Walasuji ini terbuat dari anyaman bambu, karena pohon bambu dipercaya memiliki makna filosofi. Pohon bambu adalah sejenis tumbuhan yang sangat berguna bagi kehidupan manusia. Ada satu sisi dari pohon bambu dapat dijadikan bahan pembelajaran bermakna, yakni pada saat proses pertumbuhannya.

Pohon bambu ketika awal pertumbuhannya atau sebelum memunculkan tunas dan daunnya terlebih dahulu menyempurnakan struktur akarnya. Akar yang menunjang ke dasar bumi membuat bambu menjadi sebatang pohon yang sangat kuat, lentur, dan tidak patah sekalipun ditiup angin kencang.

Metafora tersebut mengajarkan kepada manusia agar tumbuh, berkembang dan mencapai kesempurnaan bergerak dari dalam ke luar, bukan sebaliknya. Lebih jauh memahami filosofi pohon bambu tersebut, bahwa menjadi apa sesungguhnya kita ini sangat tergantung pada pemahaman, penghayatan, dan pengamalan kita tentang “Keimanan kepada Allah SWT” yang terdapat dalam hati (qalbu) kita masing-masing.

Walasuji ini merupakan cikal bakal aksara/ tulisan lontara. Karena pada masa-masa itu belum ada yang namanya pulpen, pensil dan sejenis alat tulis lainnya. Huruf lontara ini pada awalnya dipakai untuk menulis tata aturan pemerintahan dan kemasyarakatan. Naskah ditulis pada daun lontar menggunakan lidi atau kalam yang terbuat dari Ijuk Kasar.

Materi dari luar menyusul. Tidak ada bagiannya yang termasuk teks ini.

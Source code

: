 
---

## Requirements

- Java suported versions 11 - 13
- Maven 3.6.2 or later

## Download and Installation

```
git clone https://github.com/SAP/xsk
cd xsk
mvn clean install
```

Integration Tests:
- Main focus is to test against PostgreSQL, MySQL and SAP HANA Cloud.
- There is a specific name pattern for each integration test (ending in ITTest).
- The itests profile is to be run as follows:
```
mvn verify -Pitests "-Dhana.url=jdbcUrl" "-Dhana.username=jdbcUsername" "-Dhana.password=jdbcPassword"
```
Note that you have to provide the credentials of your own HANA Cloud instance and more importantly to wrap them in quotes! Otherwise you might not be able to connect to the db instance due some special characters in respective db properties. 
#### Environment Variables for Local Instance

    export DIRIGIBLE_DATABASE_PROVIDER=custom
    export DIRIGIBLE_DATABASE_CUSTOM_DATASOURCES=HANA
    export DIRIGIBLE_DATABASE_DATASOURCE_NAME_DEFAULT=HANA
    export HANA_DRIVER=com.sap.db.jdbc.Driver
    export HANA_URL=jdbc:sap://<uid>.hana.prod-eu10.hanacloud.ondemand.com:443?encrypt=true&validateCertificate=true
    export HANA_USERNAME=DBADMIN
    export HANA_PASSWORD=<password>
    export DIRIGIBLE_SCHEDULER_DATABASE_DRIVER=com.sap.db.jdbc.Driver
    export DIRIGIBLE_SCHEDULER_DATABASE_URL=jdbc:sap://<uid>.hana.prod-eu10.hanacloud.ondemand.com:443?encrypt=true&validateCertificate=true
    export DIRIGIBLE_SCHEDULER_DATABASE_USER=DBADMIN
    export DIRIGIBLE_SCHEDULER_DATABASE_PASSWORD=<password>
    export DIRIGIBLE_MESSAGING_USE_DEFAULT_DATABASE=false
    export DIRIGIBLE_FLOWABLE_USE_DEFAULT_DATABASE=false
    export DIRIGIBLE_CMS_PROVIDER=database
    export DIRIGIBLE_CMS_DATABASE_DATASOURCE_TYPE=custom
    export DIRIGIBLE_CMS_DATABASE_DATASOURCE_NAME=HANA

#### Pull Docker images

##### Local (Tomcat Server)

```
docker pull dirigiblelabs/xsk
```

Walasuji berasal dari kata wala yang artinya pemisah/pagar/penjaga dan suji yang berarti putri. Wala Suji adalah sejenis pagar bambu dalam acara ritual yang berbentuk belah ketupat. Sulapa eppa (empat sisi) adalah bentuk mistis kepercayaan Bugis-Makassar klasik yang menyimbolkan susunan semesta, api-air-angin-tanah.

Konsep segi empat pada Walasuji ini, berpangkal pada kebudayaan orang Bugis-Makassar yang memandang alam raya sebagai Sulapa’ Eppa walasuji (segi empat belah ketupat). Dengan pandangan ini, masyarakat Bugis-Makassar memandang dunia sebagai sebuah kesempurnaan.

Kesempurnaan yang dimaksud meliputi empat persegi penjuru mata angin, yaitu timur, barat, utara, dan selatan. Secara makro, alam semesta adalah satu kesatuan yang tertuang dalam sebuah simbol aksara Bugis-Makassar, yaitu ‘sa’ yang berarti seuwwa, artinya tunggal atau esa. Begitu pula secara mikro, manusia adalah sebuah kesatuan yang diwujudkan dalam sulapa’ eppa.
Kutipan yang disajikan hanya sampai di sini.